Collected data:
____

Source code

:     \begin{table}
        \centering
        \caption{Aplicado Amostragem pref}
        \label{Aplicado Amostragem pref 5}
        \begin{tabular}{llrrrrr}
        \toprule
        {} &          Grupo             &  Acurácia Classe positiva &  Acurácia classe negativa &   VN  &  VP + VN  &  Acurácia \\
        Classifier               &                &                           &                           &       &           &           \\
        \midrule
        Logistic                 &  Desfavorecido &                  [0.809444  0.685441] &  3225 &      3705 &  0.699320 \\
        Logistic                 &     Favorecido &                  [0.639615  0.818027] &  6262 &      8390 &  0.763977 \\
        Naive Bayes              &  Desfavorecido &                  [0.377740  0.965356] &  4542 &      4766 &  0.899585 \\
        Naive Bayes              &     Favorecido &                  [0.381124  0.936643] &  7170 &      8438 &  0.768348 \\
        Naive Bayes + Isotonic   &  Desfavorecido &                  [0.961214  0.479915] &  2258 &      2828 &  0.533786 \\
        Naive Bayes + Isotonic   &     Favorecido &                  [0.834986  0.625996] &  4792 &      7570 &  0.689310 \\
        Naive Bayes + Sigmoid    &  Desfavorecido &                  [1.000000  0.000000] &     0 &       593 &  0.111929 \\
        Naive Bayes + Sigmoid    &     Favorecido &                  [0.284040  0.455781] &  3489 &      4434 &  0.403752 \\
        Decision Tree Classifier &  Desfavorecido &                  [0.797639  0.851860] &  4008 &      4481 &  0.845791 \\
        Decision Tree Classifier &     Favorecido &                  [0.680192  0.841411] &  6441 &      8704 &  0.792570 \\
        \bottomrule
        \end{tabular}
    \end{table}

____

The required output is every line above that contains the string "Logistic".

*Answer area*
        Logistic                 &  Desfavorecido &                  [0.809444  0.685441] &  3225 &      3705 &  0.699320 \\
        Logistic                 &     Favorecido &                  [0.639615  0.818027] &  6262 &      8390 &  0.763977 \\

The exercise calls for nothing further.